= What is being asked =
Every record below should be printed exactly as it appears.

= Data in this exercise =
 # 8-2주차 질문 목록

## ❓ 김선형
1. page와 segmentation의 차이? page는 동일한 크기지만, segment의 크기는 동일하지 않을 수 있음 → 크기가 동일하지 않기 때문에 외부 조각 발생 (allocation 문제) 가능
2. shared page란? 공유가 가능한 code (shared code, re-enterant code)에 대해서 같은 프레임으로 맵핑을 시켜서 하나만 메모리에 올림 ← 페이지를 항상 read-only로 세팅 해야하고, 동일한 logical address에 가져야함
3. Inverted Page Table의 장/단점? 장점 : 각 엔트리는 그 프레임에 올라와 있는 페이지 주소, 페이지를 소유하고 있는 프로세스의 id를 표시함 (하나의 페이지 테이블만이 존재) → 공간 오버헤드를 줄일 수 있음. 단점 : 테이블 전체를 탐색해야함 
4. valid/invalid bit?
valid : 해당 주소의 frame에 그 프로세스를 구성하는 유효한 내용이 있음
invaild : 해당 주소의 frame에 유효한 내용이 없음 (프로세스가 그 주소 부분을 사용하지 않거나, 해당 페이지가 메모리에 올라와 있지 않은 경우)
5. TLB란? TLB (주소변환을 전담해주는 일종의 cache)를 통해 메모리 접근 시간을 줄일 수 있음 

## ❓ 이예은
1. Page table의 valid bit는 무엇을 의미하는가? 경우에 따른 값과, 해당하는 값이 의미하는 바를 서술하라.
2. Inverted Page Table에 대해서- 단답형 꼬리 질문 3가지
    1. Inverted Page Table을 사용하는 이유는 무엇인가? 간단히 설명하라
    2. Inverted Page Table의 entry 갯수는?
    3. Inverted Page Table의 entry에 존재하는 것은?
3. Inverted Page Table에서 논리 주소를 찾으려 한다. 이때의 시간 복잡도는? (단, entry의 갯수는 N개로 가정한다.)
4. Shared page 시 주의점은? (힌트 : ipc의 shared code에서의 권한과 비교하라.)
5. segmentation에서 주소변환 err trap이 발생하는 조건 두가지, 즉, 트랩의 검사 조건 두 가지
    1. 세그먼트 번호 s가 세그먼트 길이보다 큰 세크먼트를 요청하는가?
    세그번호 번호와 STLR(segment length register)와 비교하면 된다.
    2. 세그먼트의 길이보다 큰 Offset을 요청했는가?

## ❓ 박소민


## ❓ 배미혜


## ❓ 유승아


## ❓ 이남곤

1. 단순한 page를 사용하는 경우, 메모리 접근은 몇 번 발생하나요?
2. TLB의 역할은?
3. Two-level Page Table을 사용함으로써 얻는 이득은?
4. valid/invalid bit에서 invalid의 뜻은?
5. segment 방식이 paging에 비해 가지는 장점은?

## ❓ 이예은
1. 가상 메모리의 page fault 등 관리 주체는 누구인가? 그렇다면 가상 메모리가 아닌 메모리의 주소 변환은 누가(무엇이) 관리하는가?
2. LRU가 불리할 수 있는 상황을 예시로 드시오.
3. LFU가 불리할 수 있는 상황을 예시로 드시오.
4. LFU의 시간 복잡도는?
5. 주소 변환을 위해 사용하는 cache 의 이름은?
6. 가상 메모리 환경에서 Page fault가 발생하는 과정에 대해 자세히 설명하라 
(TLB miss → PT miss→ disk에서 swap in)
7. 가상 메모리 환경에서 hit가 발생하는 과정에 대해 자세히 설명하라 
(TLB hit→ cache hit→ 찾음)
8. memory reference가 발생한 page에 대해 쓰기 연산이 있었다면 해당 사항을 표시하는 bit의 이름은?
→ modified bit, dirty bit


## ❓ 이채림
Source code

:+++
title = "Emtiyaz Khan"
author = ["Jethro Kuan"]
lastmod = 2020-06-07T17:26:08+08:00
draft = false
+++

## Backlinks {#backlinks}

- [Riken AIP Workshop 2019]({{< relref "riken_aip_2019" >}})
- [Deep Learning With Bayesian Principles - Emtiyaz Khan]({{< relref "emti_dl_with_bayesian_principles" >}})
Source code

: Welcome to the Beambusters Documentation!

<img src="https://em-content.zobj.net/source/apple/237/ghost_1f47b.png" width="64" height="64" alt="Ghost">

= Solution for this task =
 # 8-2주차 질문 목록

## ❓ 김선형
1. page와 segmentation의 차이? page는 동일한 크기지만, segment의 크기는 동일하지 않을 수 있음 → 크기가 동일하지 않기 때문에 외부 조각 발생 (allocation 문제) 가능
2. shared page란? 공유가 가능한 code (shared code, re-enterant code)에 대해서 같은 프레임으로 맵핑을 시켜서 하나만 메모리에 올림 ← 페이지를 항상 read-only로 세팅 해야하고, 동일한 logical address에 가져야함
3. Inverted Page Table의 장/단점? 장점 : 각 엔트리는 그 프레임에 올라와 있는 페이지 주소, 페이지를 소유하고 있는 프로세스의 id를 표시함 (하나의 페이지 테이블만이 존재) → 공간 오버헤드를 줄일 수 있음. 단점 : 테이블 전체를 탐색해야함 
4. valid/invalid bit?
valid : 해당 주소의 frame에 그 프로세스를 구성하는 유효한 내용이 있음
invaild : 해당 주소의 frame에 유효한 내용이 없음 (프로세스가 그 주소 부분을 사용하지 않거나, 해당 페이지가 메모리에 올라와 있지 않은 경우)
5. TLB란? TLB (주소변환을 전담해주는 일종의 cache)를 통해 메모리 접근 시간을 줄일 수 있음 

## ❓ 이예은
1. Page table의 valid bit는 무엇을 의미하는가? 경우에 따른 값과, 해당하는 값이 의미하는 바를 서술하라.
2. Inverted Page Table에 대해서- 단답형 꼬리 질문 3가지
    1. Inverted Page Table을 사용하는 이유는 무엇인가? 간단히 설명하라
    2. Inverted Page Table의 entry 갯수는?
    3. Inverted Page Table의 entry에 존재하는 것은?
3. Inverted Page Table에서 논리 주소를 찾으려 한다. 이때의 시간 복잡도는? (단, entry의 갯수는 N개로 가정한다.)
4. Shared page 시 주의점은? (힌트 : ipc의 shared code에서의 권한과 비교하라.)
5. segmentation에서 주소변환 err trap이 발생하는 조건 두가지, 즉, 트랩의 검사 조건 두 가지
    1. 세그먼트 번호 s가 세그먼트 길이보다 큰 세크먼트를 요청하는가?
    세그번호 번호와 STLR(segment length register)와 비교하면 된다.
    2. 세그먼트의 길이보다 큰 Offset을 요청했는가?

## ❓ 박소민


## ❓ 배미혜


## ❓ 유승아


## ❓ 이남곤

1. 단순한 page를 사용하는 경우, 메모리 접근은 몇 번 발생하나요?
2. TLB의 역할은?
3. Two-level Page Table을 사용함으로써 얻는 이득은?
4. valid/invalid bit에서 invalid의 뜻은?
5. segment 방식이 paging에 비해 가지는 장점은?

## ❓ 이예은
1. 가상 메모리의 page fault 등 관리 주체는 누구인가? 그렇다면 가상 메모리가 아닌 메모리의 주소 변환은 누가(무엇이) 관리하는가?
2. LRU가 불리할 수 있는 상황을 예시로 드시오.
3. LFU가 불리할 수 있는 상황을 예시로 드시오.
4. LFU의 시간 복잡도는?
5. 주소 변환을 위해 사용하는 cache 의 이름은?
6. 가상 메모리 환경에서 Page fault가 발생하는 과정에 대해 자세히 설명하라 
(TLB miss → PT miss→ disk에서 swap in)
7. 가상 메모리 환경에서 hit가 발생하는 과정에 대해 자세히 설명하라 
(TLB hit→ cache hit→ 찾음)
8. memory reference가 발생한 page에 대해 쓰기 연산이 있었다면 해당 사항을 표시하는 bit의 이름은?
→ modified bit, dirty bit


## ❓ 이채림
Source code

:+++
title = "Emtiyaz Khan"
author = ["Jethro Kuan"]
lastmod = 2020-06-07T17:26:08+08:00
draft = false
+++

## Backlinks {#backlinks}

- [Riken AIP Workshop 2019]({{< relref "riken_aip_2019" >}})
- [Deep Learning With Bayesian Principles - Emtiyaz Khan]({{< relref "emti_dl_with_bayesian_principles" >}})
Source code

: Welcome to the Beambusters Documentation!

<img src="https://em-content.zobj.net/source/apple/237/ghost_1f47b.png" width="64" height="64" alt="Ghost">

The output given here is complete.